Let’s start over, shall we?

Some basic facts?

We’ll start with the most uncomfortable fact, but one that helps begin to make sense of everything, OK?

The United States military wants to dominate the earth, has “special” forces active in 135 countries, and has troops stationed in some 180 countries. On a map of the world showing nations with no U.S. troops in them, Syria and Iran stand out like sore thumbs, as once-upon-a-time did Iraq and Libya. Syria not only has no U.S. troops; it has Russian troops, and it’s friendly toward Iran, which has no U.S. troops. Overthrowing the Syrian government, like Iraq’s and Libya’s and Iran’s, has been on the Pentagon’s bucket list for the 21st century. As early as 2006, the U.S. government had people on the ground in Syria working to overthrow the government. With the 2011 Arab Spring, the U.S. thought it saw an opportunity, and helped turn the protests violent.

The Syrian government is awful and murderous. It used to torture people for the U.S. government. It, indeed, attacks “its own citizens” (which is always who governments attack that aren’t escapading around the globe attacking other people’s citizens, which in fact most governments never do). If every government that attacked its own citizens had to be overthrown, the list would be unending, and could begin with Saudi Arabia, Bahrain, Yemen, Jordan, Israel, Egypt, Iraq, and various other governments just in that region that the U.S. — far from overthrowing — props up, funds, and arms with the weaponry used to commit the attacks. Overthrowing foreign governments and launching wars are in fact illegal acts, and rightly so, regardless of the nature of the governments.

The criminal acts of overthrowing the horrible governments of Iraq and Libya resulted in millions of people being killed, injured, traumatized, and turned into refugees, and the creation of not only worse governments but deadly chaos in those nations and spilling out into the rest of the region. This cannot be a model for what to do to Syria.

Russia should not be arming Syria or bombing Syria. We’re so well trained to think in terms of war, that when we hear that one side of a war is in the wrong, we imagine that must be an argument for backing the other side. “You don’t want the United States bombing Syria?
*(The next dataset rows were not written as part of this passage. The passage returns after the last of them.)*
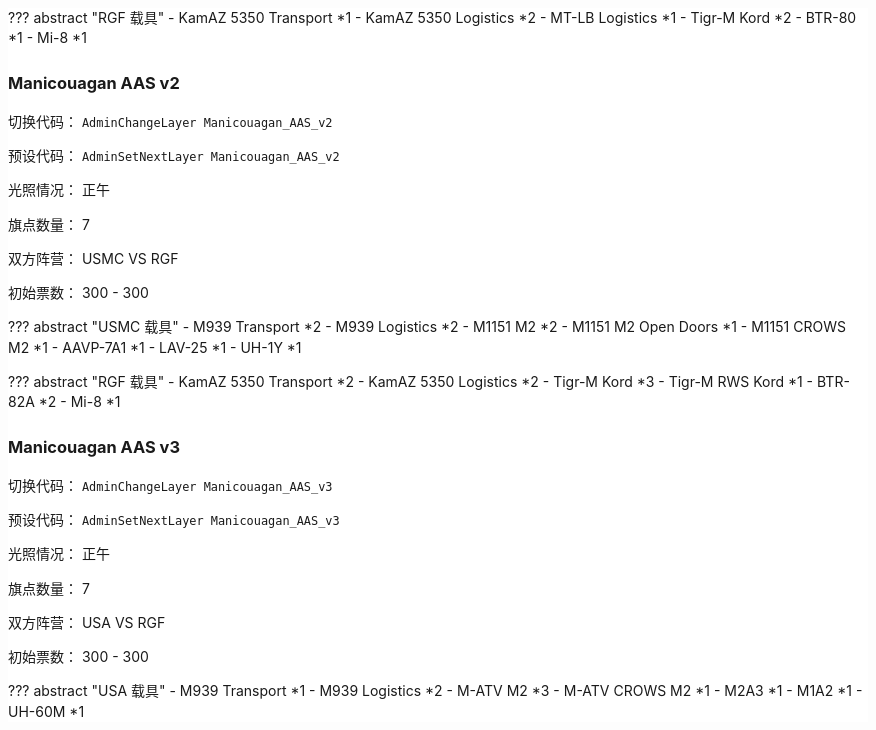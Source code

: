 ??? abstract "RGF 载具"
    - KamAZ 5350 Transport *1
    - KamAZ 5350 Logistics *2
    - MT-LB Logistics *1
    - Tigr-M Kord *2
    - BTR-80 *1
    - Mi-8 *1


### Manicouagan AAS v2

切换代码： `AdminChangeLayer Manicouagan_AAS_v2`

预设代码： `AdminSetNextLayer Manicouagan_AAS_v2`

光照情况： 正午

旗点数量： 7

双方阵营： USMC VS RGF

初始票数： 300  -  300

??? abstract "USMC 载具"
    - M939 Transport *2
    - M939 Logistics *2
    - M1151 M2 *2
    - M1151 M2 Open Doors *1
    - M1151 CROWS M2 *1
    - AAVP-7A1 *1
    - LAV-25 *1
    - UH-1Y *1

??? abstract "RGF 载具"
    - KamAZ 5350 Transport *2
    - KamAZ 5350 Logistics *2
    - Tigr-M Kord *3
    - Tigr-M RWS Kord *1
    - BTR-82A *2
    - Mi-8 *1


### Manicouagan AAS v3

切换代码： `AdminChangeLayer Manicouagan_AAS_v3`

预设代码： `AdminSetNextLayer Manicouagan_AAS_v3`

光照情况： 正午

旗点数量： 7

双方阵营： USA VS RGF

初始票数： 300  -  300

??? abstract "USA 载具"
    - M939 Transport *1
    - M939 Logistics *2
    - M-ATV M2 *3
    - M-ATV CROWS M2 *1
    - M2A3 *1
    - M1A2 *1
    - UH-60M *1
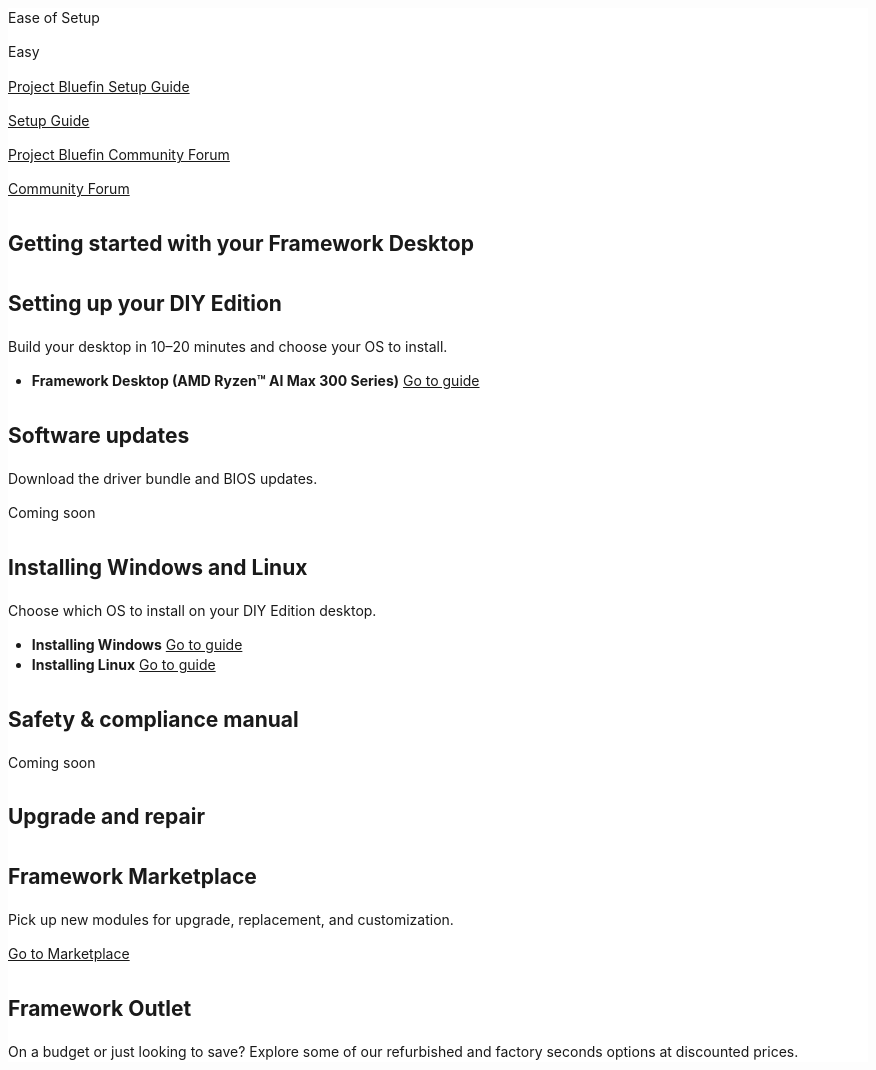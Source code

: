 Ease of Setup

Easy

[Project Bluefin Setup Guide](https://docs.projectbluefin.io/framework-13)

[Setup Guide](https://docs.projectbluefin.io/framework-13)

[Project Bluefin Community Forum](https://community.frame.work/t/project-bluefin-on-the-framework-desktop/66981)

[Community Forum](https://community.frame.work/t/project-bluefin-on-the-framework-desktop/66981)

Getting started with your Framework Desktop
----------

Setting up your DIY Edition
----------

Build your desktop in 10–20 minutes and choose your OS to install.

* **Framework Desktop (AMD Ryzen™ AI Max 300 Series)** [Go to guide](https://guides.frame.work/Guide/Framework+Desktop+(AMD+Ryzen+AI+Max+300+Series)+DIY+Edition+Quick+Start+Guide/464)

Software updates
----------

Download the driver bundle and BIOS updates.

Coming soon

Installing Windows and Linux
----------

Choose which OS to install on your DIY Edition desktop.

* **Installing Windows** [Go to guide](https://guides.frame.work/Guide/Windows+11+Installation+on+the+Framework+Desktop+(AMD+Ryzen+AI+Max+300+Series)/463)
* **Installing Linux** [Go to guide](https://guides.frame.work/c/Framework_Desktop#Section_Installation)

Safety & compliance manual
----------

Coming soon

Upgrade and repair
----------

Framework Marketplace
----------

Pick up new modules for upgrade, replacement, and customization.

[Go to Marketplace](https://frame.work/marketplace)

Framework Outlet
----------

On a budget or just looking to save? Explore some of our refurbished and factory seconds options at discounted prices.
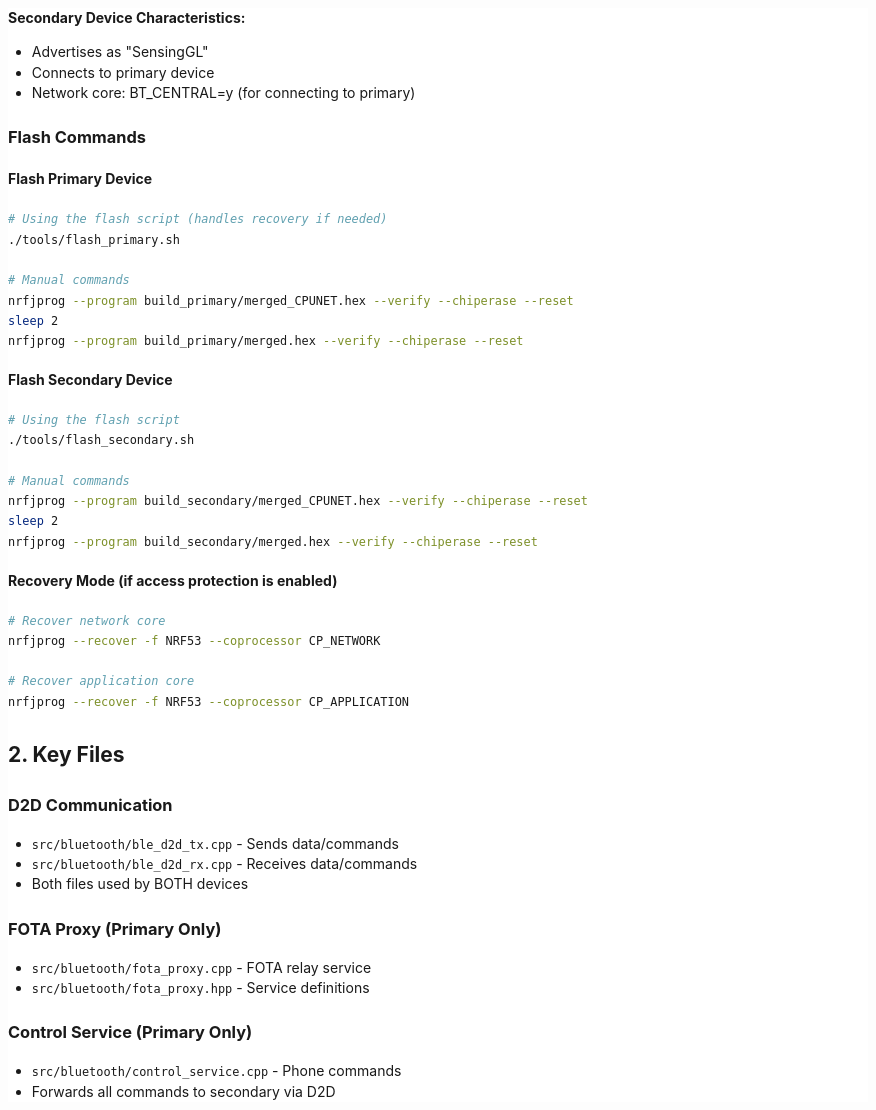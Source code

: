 **Secondary Device Characteristics:**
- Advertises as "SensingGL"
- Connects to primary device
- Network core: BT_CENTRAL=y (for connecting to primary)

### Flash Commands

#### Flash Primary Device
```bash
# Using the flash script (handles recovery if needed)
./tools/flash_primary.sh

# Manual commands
nrfjprog --program build_primary/merged_CPUNET.hex --verify --chiperase --reset
sleep 2
nrfjprog --program build_primary/merged.hex --verify --chiperase --reset
```

#### Flash Secondary Device
```bash
# Using the flash script
./tools/flash_secondary.sh

# Manual commands
nrfjprog --program build_secondary/merged_CPUNET.hex --verify --chiperase --reset
sleep 2
nrfjprog --program build_secondary/merged.hex --verify --chiperase --reset
```

#### Recovery Mode (if access protection is enabled)
```bash
# Recover network core
nrfjprog --recover -f NRF53 --coprocessor CP_NETWORK

# Recover application core
nrfjprog --recover -f NRF53 --coprocessor CP_APPLICATION
```

## 2. Key Files

### D2D Communication
- `src/bluetooth/ble_d2d_tx.cpp` - Sends data/commands
- `src/bluetooth/ble_d2d_rx.cpp` - Receives data/commands
- Both files used by BOTH devices

### FOTA Proxy (Primary Only)
- `src/bluetooth/fota_proxy.cpp` - FOTA relay service
- `src/bluetooth/fota_proxy.hpp` - Service definitions

### Control Service (Primary Only)
- `src/bluetooth/control_service.cpp` - Phone commands
- Forwards all commands to secondary via D2D
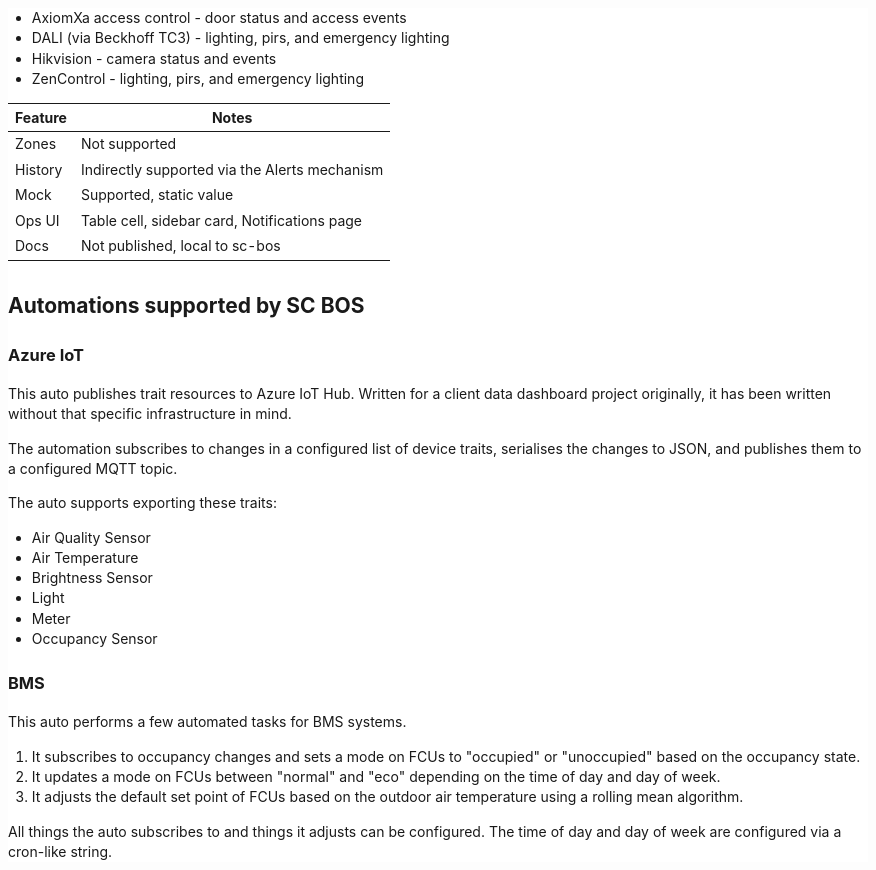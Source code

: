 - AxiomXa access control - door status and access events
- DALI (via Beckhoff TC3) - lighting, pirs, and emergency lighting
- Hikvision - camera status and events
- ZenControl - lighting, pirs, and emergency lighting

| Feature | Notes                                         |
|---------|-----------------------------------------------|
| Zones   | Not supported                                 |
| History | Indirectly supported via the Alerts mechanism |
| Mock    | Supported, static value                       |
| Ops UI  | Table cell, sidebar card, Notifications page  |
| Docs    | Not published, local to sc-bos                |

###

## Automations supported by SC BOS

### Azure IoT

This auto publishes trait resources to Azure IoT Hub. Written for a client data dashboard project originally, it has
been written without that specific infrastructure in mind.

The automation subscribes to changes in a configured list of device traits, serialises the changes to JSON, and
publishes them to a configured MQTT topic.

The auto supports exporting these traits:

- Air Quality Sensor
- Air Temperature
- Brightness Sensor
- Light
- Meter
- Occupancy Sensor

### BMS

This auto performs a few automated tasks for BMS systems.

1. It subscribes to occupancy changes and sets a mode on FCUs to "occupied" or "unoccupied" based on the occupancy
   state.
2. It updates a mode on FCUs between "normal" and "eco" depending on the time of day and day of week.
3. It adjusts the default set point of FCUs based on the outdoor air temperature using a rolling mean algorithm.

All things the auto subscribes to and things it adjusts can be configured. The time of day and day of week are
configured via a cron-like string.
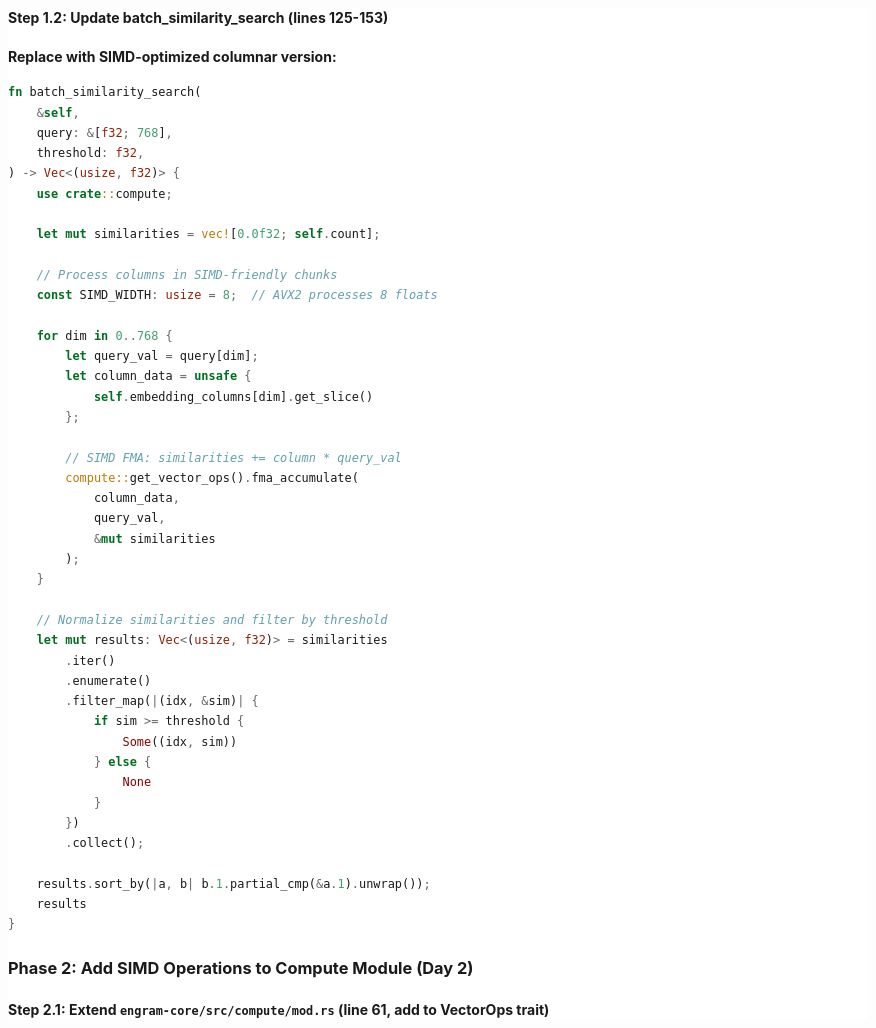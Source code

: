 #### Step 1.2: Update batch_similarity_search (lines 125-153)

**Replace with SIMD-optimized columnar version:**
```rust
fn batch_similarity_search(
    &self,
    query: &[f32; 768],
    threshold: f32,
) -> Vec<(usize, f32)> {
    use crate::compute;

    let mut similarities = vec![0.0f32; self.count];

    // Process columns in SIMD-friendly chunks
    const SIMD_WIDTH: usize = 8;  // AVX2 processes 8 floats

    for dim in 0..768 {
        let query_val = query[dim];
        let column_data = unsafe {
            self.embedding_columns[dim].get_slice()
        };

        // SIMD FMA: similarities += column * query_val
        compute::get_vector_ops().fma_accumulate(
            column_data,
            query_val,
            &mut similarities
        );
    }

    // Normalize similarities and filter by threshold
    let mut results: Vec<(usize, f32)> = similarities
        .iter()
        .enumerate()
        .filter_map(|(idx, &sim)| {
            if sim >= threshold {
                Some((idx, sim))
            } else {
                None
            }
        })
        .collect();

    results.sort_by(|a, b| b.1.partial_cmp(&a.1).unwrap());
    results
}
```

### Phase 2: Add SIMD Operations to Compute Module (Day 2)

#### Step 2.1: Extend `engram-core/src/compute/mod.rs` (line 61, add to VectorOps trait)
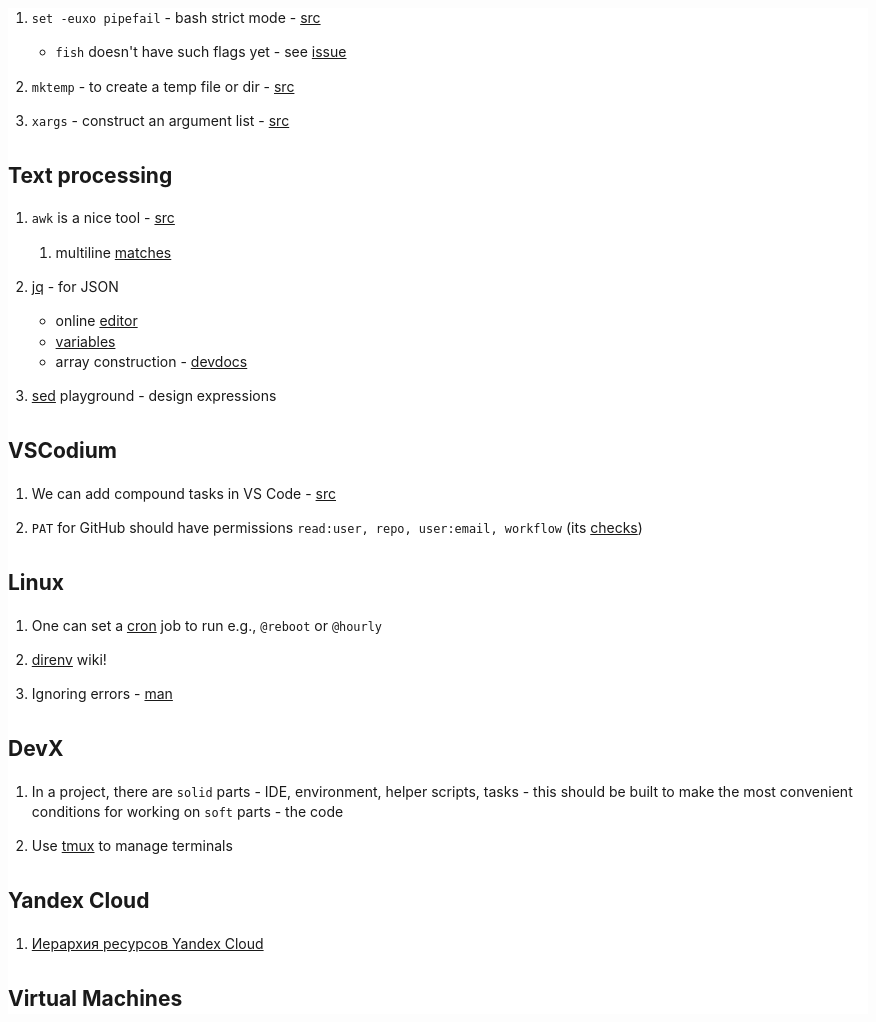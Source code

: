 1. `set -euxo pipefail` - bash strict mode - [src](https://gist.github.com/mohanpedala/1e2ff5661761d3abd0385e8223e16425#set--o-pipefail)
   - `fish` doesn't have such flags yet - see [issue](https://github.com/fish-shell/fish-shell/issues/510)

1. `mktemp` - to create a temp file or dir - [src](https://code-maven.com/create-temporary-directory-on-linux-using-bash)

1. `xargs` - construct an argument list - [src](https://www.ibm.com/docs/en/zos/2.3.0?topic=descriptions-xargs-construct-argument-list-run-command)

## Text processing

1. `awk` is a nice tool - [src](https://www.gnu.org/software/gawk/manual/gawk.html)
   1. multiline [matches](https://stackoverflow.com/a/44547769)

1. [jq](https://www.baeldung.com/linux/jq-command-json) - for JSON
   - online [editor](https://jqplay.org/s/ekYvnaA-7IK)
   - [variables](https://stackoverflow.com/a/34747439)
   - array construction - [devdocs](https://devdocs.io/jq/index#Array/ObjectValueIterator:.[])

1. [sed](https://sed.js.org/) playground - design expressions

## VSCodium

1. We can add compound tasks in VS Code - [src](https://code.visualstudio.com/docs/editor/tasks#_compound-tasks)

1. `PAT` for GitHub should have permissions `read:user, repo, user:email, workflow` (its [checks](https://github.com/microsoft/vscode-pull-request-github/issues/3847#issue-1335886580))

## Linux

1. One can set a [cron](https://linuxhint.com/cron_jobs_complete_beginners_tutorial/) job to run e.g., `@reboot` or `@hourly`

1. [direnv](https://github.com/direnv/direnv/wiki) wiki!

1. Ignoring errors - [man](https://www.baeldung.com/linux/bash-errors)

## DevX

1. In a project, there are `solid` parts - IDE, environment, helper scripts, tasks - this should be built to make the most convenient conditions for working on `soft` parts - the code

1. Use [tmux](https://thevaluable.dev/tmux-config-mouseless/) to manage terminals

## Yandex Cloud

1. [Иерархия ресурсов Yandex Cloud](https://cloud.yandex.ru/docs/resource-manager/concepts/resources-hierarchy)

## Virtual Machines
Then you must want Russia bombing Syria! You must want Assad using his deadly ‘barrel bombs’!” In fact, nobody should be arming or bombing anyone in Syria. The United States and numerous allies that have been bombing Syria need to stop. Russia, which has just started, needs to stop. The U.S. media says Russia is bombing where there’s no ISIS, although it said ISIS was there a week ago and seems to have forgotten. Russia shouldn’t stop bombing because it’s bombing the wrong people. There are no right people to bomb. The majority of people who die from bombs are civilians. The majority of people involved with any of the many opposition groups in Syria are opportunists and misguided desperate souls. Every single person in Syria is a person deserving better than a crude “barrel bomb” from a helicopter they hear coming or a far more deadly missile from a foreign jet or drone.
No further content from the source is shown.